Estudantes do Centro de Ensino Médio Paulo Freire, localizado na Asa Norte, no Distrito Federal, relataram que suas candidaturas por cotas no Programa de Avaliação Seriada (PAS) da Universidade de Brasília (UnB) foram indeferidas devido a um erro da direção da escola. A instituição não encaminhou os documentos necessários para comprovar que os alunos concluíram o ensino médio na rede pública, requisito essencial para acessar as vagas reservadas. Como resultado, vários jovens acabaram concorrendo pela ampla concorrência, o que compromete suas chances de ingresso na universidade.

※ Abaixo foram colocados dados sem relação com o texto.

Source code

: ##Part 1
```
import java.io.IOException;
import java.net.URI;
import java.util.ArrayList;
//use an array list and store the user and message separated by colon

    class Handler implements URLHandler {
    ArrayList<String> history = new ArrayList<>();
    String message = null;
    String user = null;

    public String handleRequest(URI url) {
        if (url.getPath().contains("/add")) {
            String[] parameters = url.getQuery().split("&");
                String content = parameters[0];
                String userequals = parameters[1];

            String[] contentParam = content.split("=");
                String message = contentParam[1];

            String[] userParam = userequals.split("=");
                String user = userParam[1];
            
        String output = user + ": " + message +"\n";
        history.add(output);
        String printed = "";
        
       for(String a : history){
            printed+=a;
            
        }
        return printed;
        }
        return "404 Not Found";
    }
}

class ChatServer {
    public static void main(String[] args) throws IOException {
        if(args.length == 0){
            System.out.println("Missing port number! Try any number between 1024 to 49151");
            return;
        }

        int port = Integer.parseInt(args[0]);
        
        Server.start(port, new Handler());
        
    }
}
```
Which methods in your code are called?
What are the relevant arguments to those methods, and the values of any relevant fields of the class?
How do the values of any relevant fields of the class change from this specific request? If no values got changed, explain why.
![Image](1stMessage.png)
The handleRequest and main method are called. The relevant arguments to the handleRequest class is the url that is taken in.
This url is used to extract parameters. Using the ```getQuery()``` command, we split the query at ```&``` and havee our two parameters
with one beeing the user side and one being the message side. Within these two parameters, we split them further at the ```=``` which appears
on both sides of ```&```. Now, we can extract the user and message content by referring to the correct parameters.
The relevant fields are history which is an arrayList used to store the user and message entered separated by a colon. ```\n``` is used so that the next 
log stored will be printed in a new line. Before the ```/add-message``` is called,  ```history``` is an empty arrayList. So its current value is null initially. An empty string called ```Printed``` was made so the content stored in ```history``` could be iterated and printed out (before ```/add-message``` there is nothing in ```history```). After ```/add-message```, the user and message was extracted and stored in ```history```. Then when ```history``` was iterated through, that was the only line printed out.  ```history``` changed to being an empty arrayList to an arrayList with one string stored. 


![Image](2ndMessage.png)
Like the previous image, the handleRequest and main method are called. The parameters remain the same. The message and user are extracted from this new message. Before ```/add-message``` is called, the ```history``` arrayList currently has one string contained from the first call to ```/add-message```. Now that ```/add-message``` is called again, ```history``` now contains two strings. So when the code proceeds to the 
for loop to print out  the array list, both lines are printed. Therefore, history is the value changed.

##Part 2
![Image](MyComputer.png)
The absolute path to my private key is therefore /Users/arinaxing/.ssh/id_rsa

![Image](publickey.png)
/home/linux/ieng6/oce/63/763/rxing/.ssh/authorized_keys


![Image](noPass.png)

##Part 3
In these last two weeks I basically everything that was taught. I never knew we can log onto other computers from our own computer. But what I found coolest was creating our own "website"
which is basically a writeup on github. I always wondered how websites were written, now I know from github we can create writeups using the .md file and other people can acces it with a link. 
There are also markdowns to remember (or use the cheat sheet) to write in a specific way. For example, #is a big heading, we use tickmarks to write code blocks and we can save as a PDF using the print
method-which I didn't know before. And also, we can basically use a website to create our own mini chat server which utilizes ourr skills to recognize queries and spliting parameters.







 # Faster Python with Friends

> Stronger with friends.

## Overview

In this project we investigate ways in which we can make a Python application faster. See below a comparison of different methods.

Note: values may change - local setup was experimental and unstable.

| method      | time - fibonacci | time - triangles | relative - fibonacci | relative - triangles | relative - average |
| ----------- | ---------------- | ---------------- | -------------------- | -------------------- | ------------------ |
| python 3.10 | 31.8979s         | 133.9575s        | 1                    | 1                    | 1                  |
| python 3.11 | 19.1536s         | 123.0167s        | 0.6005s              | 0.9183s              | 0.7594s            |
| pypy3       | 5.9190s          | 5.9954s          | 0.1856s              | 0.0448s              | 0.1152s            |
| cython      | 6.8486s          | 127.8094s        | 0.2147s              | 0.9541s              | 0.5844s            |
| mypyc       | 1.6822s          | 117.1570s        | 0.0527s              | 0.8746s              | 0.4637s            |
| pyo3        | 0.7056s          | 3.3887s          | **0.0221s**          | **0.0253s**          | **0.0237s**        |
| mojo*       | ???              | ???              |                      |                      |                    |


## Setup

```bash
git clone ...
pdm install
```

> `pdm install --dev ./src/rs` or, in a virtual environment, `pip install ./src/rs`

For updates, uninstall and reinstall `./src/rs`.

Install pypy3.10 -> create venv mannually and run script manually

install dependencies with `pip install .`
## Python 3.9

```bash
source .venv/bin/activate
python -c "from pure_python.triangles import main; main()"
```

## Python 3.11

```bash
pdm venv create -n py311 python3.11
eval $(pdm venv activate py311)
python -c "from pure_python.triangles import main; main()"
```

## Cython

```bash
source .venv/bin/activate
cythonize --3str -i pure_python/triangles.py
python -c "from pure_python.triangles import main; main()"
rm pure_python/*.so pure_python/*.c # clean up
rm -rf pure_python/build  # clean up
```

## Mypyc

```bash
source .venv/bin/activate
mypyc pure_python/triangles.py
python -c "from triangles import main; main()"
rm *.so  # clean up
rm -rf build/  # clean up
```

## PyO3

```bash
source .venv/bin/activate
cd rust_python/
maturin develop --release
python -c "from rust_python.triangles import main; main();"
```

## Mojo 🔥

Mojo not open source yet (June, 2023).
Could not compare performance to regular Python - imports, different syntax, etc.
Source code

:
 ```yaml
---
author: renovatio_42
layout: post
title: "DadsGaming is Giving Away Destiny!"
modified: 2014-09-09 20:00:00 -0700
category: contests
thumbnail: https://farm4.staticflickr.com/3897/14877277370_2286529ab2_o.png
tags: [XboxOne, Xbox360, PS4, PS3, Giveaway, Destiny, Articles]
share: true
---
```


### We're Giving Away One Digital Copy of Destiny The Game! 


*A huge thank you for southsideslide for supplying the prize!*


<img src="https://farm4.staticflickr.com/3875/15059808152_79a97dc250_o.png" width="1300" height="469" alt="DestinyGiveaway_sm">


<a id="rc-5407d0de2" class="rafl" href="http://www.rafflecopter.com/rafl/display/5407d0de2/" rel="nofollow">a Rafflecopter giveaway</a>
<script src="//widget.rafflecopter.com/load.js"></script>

As cotas do PAS beneficiam estudantes de escolas públicas, pretos, pardos, indígenas, pessoas com deficiência ou de baixa renda, e a falha foi identificada após a divulgação da lista de candidatos enquadrados nesse sistema. Um aluno de 17 anos descreveu o momento em que descobriu o indeferimento ao consultar o site do Cebraspe, a banca organizadora, e expressou receio de que isso destrua seu sonho de entrar na UnB imediatamente após o ensino médio.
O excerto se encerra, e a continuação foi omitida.